Она смотрит на одного, затем на другого: «Я уверена, что он вам просто необходим, — и вручает им банку объемом, по меньшей мере, с галлон, — но смотрите, ребята, не собирайтесь там вместе».
Потом я вижу их в душевой с новеньким. Они намазывают на термометр слой вазелина толщиной в палец, приговаривая: «Вот так, мамочка, вот так», потом закрывают дверь, включают все души, и злое шипение воды, бьющей по зеленому кафелю, заглушает все остальные звуки. Обычно я рядом и все это вижу.
Но сегодня мне приходится сидеть на стуле и только слушать, как его приводят. И все же, хоть я ничего не вижу, почему-то уверен, что он не простой новичок. Не слышно, чтобы он испуганно ползал вдоль стены, когда же ему говорят о душе, он не соглашается робким таким «да», а сразу отвечает громким и зычным голосом, что уже чертовски хорошо помылся, спасибо.
— Сегодня утром меня мыли в суде, а вчера вечером в тюрьме. Клянусь, они бы помыли и мои уши по дороге в такси, если бы у них были условия. Да, ребята, каждый раз при перевозке меня постоянно драят до, во время и после этого события. Я уж теперь, как только слышу плеск воды, сразу начинаю складывать вещички. И отвали со своим термометром, Сэм, дай мне осмотреться в моем новом жилище. Сроду не приходилось бывать в Институте психологии.
Больные озадаченно смотрят друг на друга, потом снова на дверь, откуда по-прежнему доносится его голос. И говорит он громче чем следует, несмотря на то, что черные рядом. Голос у него такой, что кажется, будто они внизу, а он намного выше их, и будто он плывет в двадцати ярдах над ними и кричит им сверху. Это говорит о его силе. А как он двигается по коридору? Это тоже говорит о силе: он не скользит трусливо, на его каблуках железо, и звон по полу идет как от подков. Вот он появился в дверях, остановился, большие пальцы в карманах, ноги широко расставлены. Он стоит, а больные смотрят на него.
— Доброе утро, ребята.
Над его головой на бечевке висит бумажная летучая мышь. Он протягивает к ней руку и щелчком раскручивает ее.
— Отличный осенний денек.
Его речь немного напоминает папину: голос громкий и полный озорства.

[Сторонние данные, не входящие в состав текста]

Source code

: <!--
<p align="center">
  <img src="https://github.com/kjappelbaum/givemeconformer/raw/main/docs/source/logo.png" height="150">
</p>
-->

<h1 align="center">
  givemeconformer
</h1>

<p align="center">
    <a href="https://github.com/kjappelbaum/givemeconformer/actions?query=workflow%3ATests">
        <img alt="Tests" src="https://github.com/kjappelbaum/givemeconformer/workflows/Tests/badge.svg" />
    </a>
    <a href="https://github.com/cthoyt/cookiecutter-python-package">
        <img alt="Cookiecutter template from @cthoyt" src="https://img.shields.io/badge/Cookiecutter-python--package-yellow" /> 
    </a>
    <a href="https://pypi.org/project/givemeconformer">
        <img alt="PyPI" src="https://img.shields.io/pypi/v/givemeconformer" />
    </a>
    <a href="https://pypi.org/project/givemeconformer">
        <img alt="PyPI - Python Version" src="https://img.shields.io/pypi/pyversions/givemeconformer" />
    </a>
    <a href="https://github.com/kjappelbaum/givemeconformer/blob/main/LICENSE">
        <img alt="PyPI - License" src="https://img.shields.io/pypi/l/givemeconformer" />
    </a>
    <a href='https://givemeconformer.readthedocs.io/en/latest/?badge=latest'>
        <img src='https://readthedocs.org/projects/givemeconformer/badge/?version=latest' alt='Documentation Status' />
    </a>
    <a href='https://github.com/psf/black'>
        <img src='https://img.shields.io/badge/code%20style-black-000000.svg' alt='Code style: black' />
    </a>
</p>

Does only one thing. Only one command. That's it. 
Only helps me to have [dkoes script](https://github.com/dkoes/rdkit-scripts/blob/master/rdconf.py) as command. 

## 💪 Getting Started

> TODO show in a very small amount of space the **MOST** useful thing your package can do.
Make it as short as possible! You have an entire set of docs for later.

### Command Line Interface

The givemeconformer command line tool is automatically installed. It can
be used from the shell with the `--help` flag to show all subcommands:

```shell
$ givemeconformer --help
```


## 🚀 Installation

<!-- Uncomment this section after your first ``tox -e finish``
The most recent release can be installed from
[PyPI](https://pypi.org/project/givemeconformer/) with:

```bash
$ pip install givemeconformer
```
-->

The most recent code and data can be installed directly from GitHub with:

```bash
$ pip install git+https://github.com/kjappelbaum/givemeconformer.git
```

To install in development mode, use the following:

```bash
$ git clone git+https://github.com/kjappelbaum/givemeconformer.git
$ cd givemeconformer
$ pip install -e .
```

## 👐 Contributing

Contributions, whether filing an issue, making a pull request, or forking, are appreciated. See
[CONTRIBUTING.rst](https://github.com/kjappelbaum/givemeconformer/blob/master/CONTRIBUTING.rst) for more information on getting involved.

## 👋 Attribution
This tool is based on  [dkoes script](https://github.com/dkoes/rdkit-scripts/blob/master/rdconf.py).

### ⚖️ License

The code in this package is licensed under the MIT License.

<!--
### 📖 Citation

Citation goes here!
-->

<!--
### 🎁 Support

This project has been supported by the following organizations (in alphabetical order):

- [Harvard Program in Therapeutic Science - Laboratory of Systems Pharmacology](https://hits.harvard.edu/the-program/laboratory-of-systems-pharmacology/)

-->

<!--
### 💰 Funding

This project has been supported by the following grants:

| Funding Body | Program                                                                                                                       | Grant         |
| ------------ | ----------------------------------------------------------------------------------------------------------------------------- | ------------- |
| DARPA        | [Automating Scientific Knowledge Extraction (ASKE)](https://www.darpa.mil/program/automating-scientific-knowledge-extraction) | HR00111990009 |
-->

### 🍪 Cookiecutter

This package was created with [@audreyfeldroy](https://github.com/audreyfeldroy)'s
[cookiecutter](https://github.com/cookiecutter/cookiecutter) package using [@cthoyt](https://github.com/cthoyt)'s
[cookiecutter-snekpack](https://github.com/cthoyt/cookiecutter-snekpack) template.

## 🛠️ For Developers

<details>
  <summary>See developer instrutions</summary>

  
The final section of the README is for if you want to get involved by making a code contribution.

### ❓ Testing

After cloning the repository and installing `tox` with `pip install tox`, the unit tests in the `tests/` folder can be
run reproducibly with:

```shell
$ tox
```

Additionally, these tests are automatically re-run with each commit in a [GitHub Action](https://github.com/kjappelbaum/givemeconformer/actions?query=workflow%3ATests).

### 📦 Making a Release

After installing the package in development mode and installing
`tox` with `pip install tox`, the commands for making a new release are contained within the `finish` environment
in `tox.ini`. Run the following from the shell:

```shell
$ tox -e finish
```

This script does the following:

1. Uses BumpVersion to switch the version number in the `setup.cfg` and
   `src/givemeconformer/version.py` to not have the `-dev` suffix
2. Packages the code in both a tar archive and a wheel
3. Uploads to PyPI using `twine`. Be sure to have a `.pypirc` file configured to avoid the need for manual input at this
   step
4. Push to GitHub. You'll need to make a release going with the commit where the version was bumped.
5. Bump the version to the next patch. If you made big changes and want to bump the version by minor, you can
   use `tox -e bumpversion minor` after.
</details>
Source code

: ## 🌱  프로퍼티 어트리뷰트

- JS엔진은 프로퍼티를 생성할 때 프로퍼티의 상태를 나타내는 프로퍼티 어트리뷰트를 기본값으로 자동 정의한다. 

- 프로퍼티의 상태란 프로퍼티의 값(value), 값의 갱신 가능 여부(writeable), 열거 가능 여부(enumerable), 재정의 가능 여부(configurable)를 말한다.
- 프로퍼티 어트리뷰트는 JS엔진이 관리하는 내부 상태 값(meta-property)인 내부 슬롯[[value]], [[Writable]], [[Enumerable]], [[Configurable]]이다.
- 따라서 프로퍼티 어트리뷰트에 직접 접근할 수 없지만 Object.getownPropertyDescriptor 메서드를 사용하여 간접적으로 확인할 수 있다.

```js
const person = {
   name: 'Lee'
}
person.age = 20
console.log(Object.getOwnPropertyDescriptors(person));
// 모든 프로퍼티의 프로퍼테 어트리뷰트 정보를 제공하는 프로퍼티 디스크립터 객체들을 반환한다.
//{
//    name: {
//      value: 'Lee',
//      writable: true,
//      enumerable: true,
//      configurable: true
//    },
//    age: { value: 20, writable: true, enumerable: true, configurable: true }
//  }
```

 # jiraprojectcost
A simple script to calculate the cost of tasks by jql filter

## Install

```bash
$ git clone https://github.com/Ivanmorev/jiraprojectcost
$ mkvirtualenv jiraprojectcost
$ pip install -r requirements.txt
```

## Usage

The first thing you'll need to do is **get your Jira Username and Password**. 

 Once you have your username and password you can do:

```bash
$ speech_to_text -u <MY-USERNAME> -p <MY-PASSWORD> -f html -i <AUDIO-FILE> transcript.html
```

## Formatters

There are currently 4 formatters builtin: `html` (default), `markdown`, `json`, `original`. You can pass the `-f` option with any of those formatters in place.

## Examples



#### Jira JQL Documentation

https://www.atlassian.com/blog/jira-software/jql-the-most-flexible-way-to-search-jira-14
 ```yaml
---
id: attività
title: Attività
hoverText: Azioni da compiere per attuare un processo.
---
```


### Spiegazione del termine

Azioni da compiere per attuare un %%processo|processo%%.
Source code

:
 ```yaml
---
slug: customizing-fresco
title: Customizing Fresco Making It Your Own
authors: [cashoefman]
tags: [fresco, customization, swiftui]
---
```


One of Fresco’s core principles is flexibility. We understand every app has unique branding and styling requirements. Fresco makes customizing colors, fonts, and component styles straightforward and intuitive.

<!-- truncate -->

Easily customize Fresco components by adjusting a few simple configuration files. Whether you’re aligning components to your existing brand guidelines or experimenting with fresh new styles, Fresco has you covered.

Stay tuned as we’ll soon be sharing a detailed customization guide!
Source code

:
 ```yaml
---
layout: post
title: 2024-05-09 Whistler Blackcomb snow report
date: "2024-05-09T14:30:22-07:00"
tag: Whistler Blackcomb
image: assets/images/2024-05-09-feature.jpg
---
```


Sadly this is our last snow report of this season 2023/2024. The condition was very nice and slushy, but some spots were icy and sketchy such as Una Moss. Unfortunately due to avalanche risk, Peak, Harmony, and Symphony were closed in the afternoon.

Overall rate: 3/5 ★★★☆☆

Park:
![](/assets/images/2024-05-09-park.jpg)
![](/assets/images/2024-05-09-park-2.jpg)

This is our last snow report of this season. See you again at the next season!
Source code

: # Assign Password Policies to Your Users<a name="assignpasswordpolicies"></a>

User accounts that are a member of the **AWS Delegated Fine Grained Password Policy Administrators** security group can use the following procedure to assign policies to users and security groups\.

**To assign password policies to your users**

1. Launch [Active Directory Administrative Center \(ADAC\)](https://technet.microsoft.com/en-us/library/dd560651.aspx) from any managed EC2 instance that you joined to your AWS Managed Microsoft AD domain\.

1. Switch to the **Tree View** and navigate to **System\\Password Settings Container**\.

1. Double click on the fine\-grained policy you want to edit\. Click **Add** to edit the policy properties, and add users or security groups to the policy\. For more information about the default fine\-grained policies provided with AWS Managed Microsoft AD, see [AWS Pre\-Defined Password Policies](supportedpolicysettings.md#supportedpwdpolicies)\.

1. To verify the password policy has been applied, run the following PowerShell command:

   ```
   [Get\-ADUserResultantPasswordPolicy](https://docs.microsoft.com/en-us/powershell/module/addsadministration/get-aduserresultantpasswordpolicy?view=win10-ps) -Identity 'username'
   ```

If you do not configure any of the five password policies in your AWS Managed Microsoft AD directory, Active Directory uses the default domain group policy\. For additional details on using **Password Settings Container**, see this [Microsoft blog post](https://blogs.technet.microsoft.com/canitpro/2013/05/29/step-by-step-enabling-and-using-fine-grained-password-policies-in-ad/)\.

Но он не похож на папу. Папа был чистокровным американским индейцем, вождем, твердым и блестящим, как оружейный приклад. А этот парень рыжий, с длинными огненными баками и торчащими из-под кепки всклоченными волосами — давно не стригся. Такой же широкий, как папа был высокий: широкие скулы, плечи, грудь, широкая белозубая дьявольская ухмылка; и твердость его другая, чем у папы: как у бейсбольного мяча под обшарпанной кожей. Нос с одной скулой пересекает рубец — кто-то хорошо звезданул в драке, — и швы еще не сняли. Он стоит и ждет. Но никто даже не шевелится, чтобы ответить. И тогда он начинает смеяться. Никто точно не может сказать, почему он смеется, ничего смешного не происходит. Но смеется он не так, как тот, из службы связей с общественностью. Это свободный и громкий смех, который все шире расходится кругами, достигает стен и звучит по всему отделению. Он звучит по-настоящему, и я вдруг начинаю понимать, что слышу смех впервые за много лет.